I have recently started helping out every once in awhile at a pre-school for underprivileged children in a far out “suburb” of Chibuto. Playing with children is one thing that I have faith will always remain pure in this crazy development culture where it often seems like people forget the primary goal in development is to help the children and not to just pocket money from identifying the children in need and forget about the help. The pre-school is an initiative of an elderly Mozambican nun named Sister Catarina and she puts 100% into helping 30 Mozambican kids age 6 and under learn how to speak Portuguese and care for themselves. She also makes sure they get at least two meals a day while they are at the pre-school.

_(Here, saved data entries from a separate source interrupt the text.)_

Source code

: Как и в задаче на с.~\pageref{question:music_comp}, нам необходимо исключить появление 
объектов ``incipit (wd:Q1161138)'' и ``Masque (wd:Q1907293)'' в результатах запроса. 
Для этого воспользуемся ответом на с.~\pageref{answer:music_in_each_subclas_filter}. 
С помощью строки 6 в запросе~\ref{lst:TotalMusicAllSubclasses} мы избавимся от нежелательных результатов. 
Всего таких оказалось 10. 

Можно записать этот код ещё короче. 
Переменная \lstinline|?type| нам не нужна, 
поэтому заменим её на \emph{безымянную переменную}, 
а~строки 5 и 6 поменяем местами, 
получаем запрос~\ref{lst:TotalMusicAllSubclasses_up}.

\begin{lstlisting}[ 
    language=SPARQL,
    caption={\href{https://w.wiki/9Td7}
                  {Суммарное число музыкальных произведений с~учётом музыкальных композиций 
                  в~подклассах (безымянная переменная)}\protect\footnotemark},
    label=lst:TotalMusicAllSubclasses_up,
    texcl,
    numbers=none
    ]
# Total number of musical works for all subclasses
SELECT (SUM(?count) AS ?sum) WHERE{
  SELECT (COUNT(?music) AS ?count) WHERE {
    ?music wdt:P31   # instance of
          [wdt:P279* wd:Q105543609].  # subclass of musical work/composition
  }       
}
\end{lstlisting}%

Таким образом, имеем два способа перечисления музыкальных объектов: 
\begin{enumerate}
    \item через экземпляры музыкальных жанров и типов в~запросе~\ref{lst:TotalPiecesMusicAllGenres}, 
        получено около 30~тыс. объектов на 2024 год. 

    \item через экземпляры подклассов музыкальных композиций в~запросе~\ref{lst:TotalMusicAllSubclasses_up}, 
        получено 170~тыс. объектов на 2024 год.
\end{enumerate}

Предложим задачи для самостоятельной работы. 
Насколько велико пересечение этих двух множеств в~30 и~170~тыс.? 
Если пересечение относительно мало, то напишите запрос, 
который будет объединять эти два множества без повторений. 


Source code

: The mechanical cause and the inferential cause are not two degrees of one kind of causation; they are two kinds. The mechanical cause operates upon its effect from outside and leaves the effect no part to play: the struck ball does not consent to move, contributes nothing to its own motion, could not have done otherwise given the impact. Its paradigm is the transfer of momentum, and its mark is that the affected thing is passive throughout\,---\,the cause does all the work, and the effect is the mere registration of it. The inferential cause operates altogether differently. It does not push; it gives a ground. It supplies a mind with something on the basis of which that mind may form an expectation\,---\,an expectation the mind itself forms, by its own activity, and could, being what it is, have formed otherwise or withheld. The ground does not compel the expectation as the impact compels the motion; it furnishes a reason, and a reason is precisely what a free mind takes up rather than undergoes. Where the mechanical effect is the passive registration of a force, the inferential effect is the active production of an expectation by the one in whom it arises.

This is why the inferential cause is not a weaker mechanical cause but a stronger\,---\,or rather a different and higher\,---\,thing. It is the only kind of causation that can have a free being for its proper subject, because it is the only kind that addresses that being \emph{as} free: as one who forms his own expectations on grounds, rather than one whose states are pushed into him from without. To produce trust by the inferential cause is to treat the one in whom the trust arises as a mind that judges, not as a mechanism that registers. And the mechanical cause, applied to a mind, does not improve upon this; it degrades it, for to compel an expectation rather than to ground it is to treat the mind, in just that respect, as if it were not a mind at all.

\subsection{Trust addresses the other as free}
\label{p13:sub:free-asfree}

The pre-school opened just over a year ago and although Sister Catarina has help from the Catholic church and from a Portuguese NGO, she spearheads the effort to take care of the children mainly by herself on a day-to-day basis. I am moved by how she has taken Jesus’ call to heart on “caring for the widows and the children” and how she works tirelessly.

The 30 children attend the pre-school Monday through Friday and start to arrive as early as 6 am and some do not get picked up until as late as 6 pm! Think of all the hours she is putting in with no hope of overtime pay, or much in the way of a “thanks”! During the day, the children receive breakfast, snack, lunch, and a bath. They also spend a lot of time playing in the yard, singing educational songs, and napping. It is a large undertaking and two of her main challenges are lack of manpower and finances. The caretakers and parents of the children are supposed to pay about $6 monthly for the pre-school. (Can you imagine sending your child to pre-school for just $6 a month? You can’t even hire a babysitter to watch your kid for that amount for one hour in the States!) Many times the parents either do not pay in full, pay late, or do not have money to contribute at all. Because of these financial challenges, Sister Catarina has a hard time keeping other professors on board because they earn little for a lot of work and often decide it is not worth their efforts.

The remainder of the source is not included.